Suppose a lower triangular matrix $A$ is invertible, say $$ A=\begin{bmatrix} a_{11} & 0 & 0 & \dots & 0 \\ a_{21} & a_{22} & 0 & \dots & 0 \\ \vdots & \vdots & \vdots & \ddots & \vdots \\ a_{n1} & a_{n2} & a_{n3} & \dots & a_{nn} \end{bmatrix} $$ Then $a_{ii}\ne0$, for $i=1,2,\dots,n$.

Denote by $E_i(c)$ the matrix obtained from the $n\times n$ identity matrix by multiplying the $i$-th row by $c\ne0$; similarly, denote by $E_{ij}(d)$ the matrix obtained from the identity by adding to the $i$-th row the $j$-th row multiplied by $d$ (here it is assumed that $i\ne j$).

Note that $E_i(c)$ ($c\ne0$) and $E_{ij}(d)$ ($i\ne j$) are invertible lower triangular matrices and their inverses are, respectively, $E_i(c^{-1})$ and $E_{ij}(-d)$, again lower triangular.

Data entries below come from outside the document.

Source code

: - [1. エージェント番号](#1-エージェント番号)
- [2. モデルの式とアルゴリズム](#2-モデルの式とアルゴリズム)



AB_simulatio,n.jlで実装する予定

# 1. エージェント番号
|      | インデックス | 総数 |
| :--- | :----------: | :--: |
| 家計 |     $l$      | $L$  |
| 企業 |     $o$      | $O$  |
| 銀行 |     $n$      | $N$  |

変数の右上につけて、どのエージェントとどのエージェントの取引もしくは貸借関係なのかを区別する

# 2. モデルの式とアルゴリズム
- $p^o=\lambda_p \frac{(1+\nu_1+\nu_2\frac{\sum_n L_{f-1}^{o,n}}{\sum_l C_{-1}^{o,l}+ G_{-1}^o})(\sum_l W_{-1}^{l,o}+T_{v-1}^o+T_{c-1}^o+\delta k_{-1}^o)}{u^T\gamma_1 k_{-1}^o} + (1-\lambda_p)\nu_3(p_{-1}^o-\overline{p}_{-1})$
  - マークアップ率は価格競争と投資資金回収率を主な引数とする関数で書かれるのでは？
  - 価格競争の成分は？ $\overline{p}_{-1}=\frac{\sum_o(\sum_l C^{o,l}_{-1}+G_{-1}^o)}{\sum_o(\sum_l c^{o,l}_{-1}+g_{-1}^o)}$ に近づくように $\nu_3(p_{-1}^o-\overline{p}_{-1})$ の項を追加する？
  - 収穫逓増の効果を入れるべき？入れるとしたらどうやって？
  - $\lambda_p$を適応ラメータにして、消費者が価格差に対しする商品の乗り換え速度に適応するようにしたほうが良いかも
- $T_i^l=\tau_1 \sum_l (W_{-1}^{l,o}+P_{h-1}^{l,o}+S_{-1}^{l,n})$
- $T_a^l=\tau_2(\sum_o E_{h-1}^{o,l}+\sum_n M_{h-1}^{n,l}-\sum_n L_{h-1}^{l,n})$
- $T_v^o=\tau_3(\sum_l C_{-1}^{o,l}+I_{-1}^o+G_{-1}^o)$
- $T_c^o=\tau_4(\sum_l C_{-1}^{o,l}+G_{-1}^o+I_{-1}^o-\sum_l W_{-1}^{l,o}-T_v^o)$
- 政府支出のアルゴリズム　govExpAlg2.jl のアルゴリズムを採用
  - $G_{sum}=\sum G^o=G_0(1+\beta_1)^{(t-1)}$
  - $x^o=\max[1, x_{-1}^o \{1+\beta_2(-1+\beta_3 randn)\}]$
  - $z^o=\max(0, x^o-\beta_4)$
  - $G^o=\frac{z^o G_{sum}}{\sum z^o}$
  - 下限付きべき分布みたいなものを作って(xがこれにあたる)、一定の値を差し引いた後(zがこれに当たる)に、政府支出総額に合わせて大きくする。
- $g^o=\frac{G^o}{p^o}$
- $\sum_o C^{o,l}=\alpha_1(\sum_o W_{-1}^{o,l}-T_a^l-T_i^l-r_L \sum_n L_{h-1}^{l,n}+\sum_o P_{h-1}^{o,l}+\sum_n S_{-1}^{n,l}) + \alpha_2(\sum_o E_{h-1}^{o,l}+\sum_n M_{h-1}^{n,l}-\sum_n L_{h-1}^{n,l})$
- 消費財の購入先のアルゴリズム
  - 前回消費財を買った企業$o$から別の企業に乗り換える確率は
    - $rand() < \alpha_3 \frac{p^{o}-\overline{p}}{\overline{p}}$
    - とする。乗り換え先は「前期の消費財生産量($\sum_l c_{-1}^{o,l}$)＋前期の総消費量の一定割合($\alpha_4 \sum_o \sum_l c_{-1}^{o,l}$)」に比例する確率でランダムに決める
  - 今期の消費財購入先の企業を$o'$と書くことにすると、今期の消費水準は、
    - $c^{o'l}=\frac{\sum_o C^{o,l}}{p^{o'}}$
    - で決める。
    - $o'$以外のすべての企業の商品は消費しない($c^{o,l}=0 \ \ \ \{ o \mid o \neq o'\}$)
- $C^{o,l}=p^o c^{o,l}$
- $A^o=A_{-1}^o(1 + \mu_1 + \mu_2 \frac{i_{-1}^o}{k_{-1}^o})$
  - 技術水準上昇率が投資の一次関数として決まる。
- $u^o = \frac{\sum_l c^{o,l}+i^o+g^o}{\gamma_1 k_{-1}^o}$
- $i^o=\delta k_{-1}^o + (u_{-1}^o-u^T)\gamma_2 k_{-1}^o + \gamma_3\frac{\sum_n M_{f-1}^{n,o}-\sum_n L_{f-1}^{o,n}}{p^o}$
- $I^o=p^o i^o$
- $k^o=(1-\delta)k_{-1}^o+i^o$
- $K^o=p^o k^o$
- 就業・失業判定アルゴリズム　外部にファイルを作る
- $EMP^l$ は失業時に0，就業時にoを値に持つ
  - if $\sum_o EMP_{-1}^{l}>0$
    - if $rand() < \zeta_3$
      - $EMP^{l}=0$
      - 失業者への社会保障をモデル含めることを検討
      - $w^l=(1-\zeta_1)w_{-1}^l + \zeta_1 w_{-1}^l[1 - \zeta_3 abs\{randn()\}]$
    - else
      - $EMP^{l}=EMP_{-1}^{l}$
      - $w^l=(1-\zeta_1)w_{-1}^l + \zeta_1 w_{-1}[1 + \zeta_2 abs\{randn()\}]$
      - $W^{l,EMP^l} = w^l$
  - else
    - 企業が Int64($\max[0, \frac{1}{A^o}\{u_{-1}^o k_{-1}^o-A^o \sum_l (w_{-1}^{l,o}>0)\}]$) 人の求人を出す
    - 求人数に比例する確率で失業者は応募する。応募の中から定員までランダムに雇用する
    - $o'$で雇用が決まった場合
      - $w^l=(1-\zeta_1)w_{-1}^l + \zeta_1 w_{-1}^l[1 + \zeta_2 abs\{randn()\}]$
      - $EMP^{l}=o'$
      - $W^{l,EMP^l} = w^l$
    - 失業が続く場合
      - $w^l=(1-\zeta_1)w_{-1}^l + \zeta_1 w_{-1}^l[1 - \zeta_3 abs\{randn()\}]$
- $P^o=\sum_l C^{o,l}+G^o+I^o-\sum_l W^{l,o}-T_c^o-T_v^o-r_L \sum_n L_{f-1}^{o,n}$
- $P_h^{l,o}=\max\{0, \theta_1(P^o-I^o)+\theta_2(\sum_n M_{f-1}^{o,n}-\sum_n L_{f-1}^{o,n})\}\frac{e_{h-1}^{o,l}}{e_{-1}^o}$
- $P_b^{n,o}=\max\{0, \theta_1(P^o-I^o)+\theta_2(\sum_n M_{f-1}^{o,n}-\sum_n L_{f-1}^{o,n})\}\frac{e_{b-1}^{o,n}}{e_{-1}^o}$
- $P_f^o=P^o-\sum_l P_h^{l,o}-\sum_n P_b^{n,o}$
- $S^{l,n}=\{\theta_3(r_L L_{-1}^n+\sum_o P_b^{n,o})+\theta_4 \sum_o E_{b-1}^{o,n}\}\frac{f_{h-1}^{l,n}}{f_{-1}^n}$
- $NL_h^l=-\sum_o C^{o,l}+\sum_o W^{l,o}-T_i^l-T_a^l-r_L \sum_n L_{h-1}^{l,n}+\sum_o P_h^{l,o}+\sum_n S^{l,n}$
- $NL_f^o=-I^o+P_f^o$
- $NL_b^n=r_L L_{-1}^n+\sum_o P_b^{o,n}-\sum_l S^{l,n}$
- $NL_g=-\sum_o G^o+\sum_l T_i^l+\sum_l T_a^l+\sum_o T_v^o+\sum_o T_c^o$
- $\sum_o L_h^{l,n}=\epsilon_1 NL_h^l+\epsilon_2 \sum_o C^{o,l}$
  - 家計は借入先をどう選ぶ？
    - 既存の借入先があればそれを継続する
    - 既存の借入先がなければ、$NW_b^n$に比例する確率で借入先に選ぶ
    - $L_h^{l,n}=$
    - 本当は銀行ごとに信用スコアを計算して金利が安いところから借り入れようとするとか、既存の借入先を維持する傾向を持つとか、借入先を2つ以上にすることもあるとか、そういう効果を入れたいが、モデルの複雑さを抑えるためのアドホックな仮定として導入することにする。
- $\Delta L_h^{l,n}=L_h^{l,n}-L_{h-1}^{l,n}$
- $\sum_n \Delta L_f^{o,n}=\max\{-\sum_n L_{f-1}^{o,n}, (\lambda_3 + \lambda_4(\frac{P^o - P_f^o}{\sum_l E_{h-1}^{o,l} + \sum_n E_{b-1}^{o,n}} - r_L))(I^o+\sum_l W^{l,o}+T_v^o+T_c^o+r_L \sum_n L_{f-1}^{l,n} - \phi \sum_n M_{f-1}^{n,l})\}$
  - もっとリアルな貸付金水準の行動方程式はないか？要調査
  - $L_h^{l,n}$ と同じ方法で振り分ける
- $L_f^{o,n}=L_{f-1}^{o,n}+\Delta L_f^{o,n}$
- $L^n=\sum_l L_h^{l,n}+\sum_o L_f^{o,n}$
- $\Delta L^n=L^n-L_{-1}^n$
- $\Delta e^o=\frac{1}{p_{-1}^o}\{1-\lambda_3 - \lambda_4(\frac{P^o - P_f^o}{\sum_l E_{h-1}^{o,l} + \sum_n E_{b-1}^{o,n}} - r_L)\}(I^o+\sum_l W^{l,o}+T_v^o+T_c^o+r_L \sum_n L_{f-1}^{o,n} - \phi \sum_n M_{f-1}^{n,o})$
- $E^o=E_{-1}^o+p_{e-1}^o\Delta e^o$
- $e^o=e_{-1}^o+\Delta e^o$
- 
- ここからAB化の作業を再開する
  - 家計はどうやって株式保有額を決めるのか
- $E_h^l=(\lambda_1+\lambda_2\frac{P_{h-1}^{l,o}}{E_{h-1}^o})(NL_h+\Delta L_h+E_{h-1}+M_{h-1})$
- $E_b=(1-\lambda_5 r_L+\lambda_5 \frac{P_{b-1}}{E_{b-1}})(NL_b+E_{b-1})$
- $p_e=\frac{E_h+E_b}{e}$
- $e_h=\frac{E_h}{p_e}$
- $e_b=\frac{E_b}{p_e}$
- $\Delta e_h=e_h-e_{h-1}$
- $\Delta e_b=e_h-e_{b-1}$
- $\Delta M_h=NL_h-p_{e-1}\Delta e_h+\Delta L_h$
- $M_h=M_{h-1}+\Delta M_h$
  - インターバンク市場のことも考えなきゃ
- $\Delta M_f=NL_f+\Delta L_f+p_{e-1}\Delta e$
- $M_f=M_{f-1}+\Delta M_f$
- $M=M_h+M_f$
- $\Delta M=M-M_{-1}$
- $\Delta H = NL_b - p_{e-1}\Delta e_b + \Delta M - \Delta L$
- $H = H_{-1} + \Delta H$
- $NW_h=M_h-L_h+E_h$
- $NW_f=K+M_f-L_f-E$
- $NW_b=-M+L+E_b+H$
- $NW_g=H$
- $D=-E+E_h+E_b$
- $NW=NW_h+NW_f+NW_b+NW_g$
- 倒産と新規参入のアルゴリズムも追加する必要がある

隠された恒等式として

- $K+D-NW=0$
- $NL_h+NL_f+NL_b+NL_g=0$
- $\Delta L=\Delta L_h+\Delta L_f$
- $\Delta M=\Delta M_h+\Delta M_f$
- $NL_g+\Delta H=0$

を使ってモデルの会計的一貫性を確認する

Then it is easily seen that multiplying a matrix on the left by $E_i(c)$ or $E_{ij}(d)$ is the same as performing the corresponding elementary row operation on $A$. You can also verify that the product $$ E_1(a_{11})E_{21}(a_{21})\dotsm E_{n1}(a_{n1}) E_{2}(a_{22})\dotsm E_{n}(a_{nn})I_n $$ gives back the matrix $A$, just by performing successively the elementary row operations: starting from the right, the first row operations places $a_{nn}$ at position $(n,n)$; the following one is $E_{n,n-1}(a_{n,n-1})$ will place $a_{n-1,n}$ at position $(n-1,n)$. These two entries will be unaffected by the subsequent row operations and the same is for all the other matrix multiplications/row operations. You can see that the matrix is “filled in” starting from the lower left corner, going then left and up until the diagonal is reached.

Therefore $A$ is the product of lower triangular matrices each of them having a lower triangular inverse; hence also $A^{-1}$ is lower triangular as well.